• **AIM OF THE EXERCISE**
Pull out each line of the records holding the string "hospital".

────────────────────

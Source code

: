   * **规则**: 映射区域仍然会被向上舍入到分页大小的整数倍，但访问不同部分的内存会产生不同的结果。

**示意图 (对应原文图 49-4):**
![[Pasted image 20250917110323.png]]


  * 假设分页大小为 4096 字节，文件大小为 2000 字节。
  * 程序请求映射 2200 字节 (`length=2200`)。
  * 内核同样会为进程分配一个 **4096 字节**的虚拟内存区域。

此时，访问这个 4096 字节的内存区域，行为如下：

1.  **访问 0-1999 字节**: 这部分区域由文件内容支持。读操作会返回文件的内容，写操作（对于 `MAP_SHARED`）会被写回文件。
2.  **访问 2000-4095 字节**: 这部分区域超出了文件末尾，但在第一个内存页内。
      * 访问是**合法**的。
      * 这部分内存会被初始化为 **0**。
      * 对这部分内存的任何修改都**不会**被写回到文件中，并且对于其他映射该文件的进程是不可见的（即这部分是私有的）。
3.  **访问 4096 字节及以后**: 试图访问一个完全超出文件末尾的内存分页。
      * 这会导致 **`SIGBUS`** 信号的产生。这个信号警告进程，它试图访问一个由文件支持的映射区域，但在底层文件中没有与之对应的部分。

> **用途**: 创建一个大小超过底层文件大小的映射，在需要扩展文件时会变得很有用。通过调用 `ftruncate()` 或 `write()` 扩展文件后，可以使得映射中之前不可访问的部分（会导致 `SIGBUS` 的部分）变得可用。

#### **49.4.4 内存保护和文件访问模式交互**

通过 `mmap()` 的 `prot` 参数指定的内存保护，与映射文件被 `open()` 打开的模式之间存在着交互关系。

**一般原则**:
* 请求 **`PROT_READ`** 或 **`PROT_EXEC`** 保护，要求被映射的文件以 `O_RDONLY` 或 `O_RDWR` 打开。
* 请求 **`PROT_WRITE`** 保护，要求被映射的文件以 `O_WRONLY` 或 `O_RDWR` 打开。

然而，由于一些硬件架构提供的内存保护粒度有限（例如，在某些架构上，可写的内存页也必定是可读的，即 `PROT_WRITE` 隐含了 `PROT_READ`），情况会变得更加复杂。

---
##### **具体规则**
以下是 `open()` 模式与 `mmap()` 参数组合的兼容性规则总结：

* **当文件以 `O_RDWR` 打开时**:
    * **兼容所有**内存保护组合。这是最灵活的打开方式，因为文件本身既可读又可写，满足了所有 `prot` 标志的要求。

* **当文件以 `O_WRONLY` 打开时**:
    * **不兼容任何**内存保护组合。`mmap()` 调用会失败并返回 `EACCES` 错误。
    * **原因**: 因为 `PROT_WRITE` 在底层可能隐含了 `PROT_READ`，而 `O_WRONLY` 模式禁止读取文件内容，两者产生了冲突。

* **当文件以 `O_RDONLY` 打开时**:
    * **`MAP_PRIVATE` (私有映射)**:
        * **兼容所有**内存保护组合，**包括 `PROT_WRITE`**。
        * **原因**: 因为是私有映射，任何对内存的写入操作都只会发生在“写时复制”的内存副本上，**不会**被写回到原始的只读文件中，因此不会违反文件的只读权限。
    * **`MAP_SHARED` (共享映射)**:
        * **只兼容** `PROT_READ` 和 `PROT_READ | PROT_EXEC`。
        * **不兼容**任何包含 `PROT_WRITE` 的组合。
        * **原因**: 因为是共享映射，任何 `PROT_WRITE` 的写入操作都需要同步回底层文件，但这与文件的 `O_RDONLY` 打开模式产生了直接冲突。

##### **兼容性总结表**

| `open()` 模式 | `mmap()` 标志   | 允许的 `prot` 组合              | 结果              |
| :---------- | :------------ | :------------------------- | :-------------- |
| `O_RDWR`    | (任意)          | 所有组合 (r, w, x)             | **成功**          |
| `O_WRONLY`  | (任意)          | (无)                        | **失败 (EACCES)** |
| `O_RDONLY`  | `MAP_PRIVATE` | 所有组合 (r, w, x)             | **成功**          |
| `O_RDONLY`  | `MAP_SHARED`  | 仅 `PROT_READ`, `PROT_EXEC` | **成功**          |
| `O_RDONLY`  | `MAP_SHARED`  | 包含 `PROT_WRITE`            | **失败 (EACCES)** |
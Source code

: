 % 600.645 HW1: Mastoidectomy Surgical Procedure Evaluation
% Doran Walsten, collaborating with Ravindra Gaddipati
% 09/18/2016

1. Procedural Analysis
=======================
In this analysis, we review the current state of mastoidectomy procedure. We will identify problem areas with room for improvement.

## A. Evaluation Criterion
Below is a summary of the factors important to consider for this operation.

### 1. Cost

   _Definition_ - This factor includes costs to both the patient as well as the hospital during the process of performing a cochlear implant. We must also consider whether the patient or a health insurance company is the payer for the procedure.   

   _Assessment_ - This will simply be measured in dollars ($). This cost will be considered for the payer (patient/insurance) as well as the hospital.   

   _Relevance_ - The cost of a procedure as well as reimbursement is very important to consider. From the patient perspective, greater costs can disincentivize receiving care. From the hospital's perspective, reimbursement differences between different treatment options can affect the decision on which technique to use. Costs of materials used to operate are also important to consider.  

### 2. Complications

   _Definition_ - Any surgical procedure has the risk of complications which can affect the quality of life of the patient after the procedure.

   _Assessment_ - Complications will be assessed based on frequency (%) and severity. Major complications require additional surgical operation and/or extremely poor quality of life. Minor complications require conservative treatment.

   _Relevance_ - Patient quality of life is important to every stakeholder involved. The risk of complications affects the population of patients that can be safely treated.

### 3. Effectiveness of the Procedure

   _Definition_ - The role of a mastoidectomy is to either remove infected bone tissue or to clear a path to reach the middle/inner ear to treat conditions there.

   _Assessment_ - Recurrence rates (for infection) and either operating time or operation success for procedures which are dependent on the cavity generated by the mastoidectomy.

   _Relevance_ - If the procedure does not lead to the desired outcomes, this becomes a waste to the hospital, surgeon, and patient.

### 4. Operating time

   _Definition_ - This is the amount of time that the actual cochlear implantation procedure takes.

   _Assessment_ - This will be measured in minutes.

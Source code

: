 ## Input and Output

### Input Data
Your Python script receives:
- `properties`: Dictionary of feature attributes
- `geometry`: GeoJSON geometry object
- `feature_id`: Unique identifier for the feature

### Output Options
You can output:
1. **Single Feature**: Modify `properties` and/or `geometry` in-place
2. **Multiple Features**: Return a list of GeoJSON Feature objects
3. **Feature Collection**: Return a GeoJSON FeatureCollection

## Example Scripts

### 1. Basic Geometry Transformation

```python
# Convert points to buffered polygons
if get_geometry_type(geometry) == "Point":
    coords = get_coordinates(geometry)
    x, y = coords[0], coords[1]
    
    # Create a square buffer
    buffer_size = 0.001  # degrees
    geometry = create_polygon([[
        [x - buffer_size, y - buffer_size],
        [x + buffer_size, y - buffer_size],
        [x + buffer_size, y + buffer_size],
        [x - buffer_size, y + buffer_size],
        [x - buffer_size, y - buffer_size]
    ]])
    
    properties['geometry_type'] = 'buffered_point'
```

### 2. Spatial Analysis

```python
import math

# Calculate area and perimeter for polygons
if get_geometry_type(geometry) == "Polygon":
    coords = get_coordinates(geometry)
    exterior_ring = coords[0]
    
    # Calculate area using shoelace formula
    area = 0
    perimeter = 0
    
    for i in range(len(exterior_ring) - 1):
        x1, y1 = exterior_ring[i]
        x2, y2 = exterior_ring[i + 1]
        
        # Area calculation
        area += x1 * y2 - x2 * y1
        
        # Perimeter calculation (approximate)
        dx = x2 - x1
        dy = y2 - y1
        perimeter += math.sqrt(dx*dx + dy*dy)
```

────────────────────

• **OUTPUT OF THE TASK**
   _Definition_ - This factor includes costs to both the patient as well as the hospital during the process of performing a cochlear implant. We must also consider whether the patient or a health insurance company is the payer for the procedure.   
   _Assessment_ - This will simply be measured in dollars ($). This cost will be considered for the payer (patient/insurance) as well as the hospital.   
   _Relevance_ - The cost of a procedure as well as reimbursement is very important to consider. From the patient perspective, greater costs can disincentivize receiving care. From the hospital's perspective, reimbursement differences between different treatment options can affect the decision on which technique to use. Costs of materials used to operate are also important to consider.  
   _Relevance_ - If the procedure does not lead to the desired outcomes, this becomes a waste to the hospital, surgeon, and patient.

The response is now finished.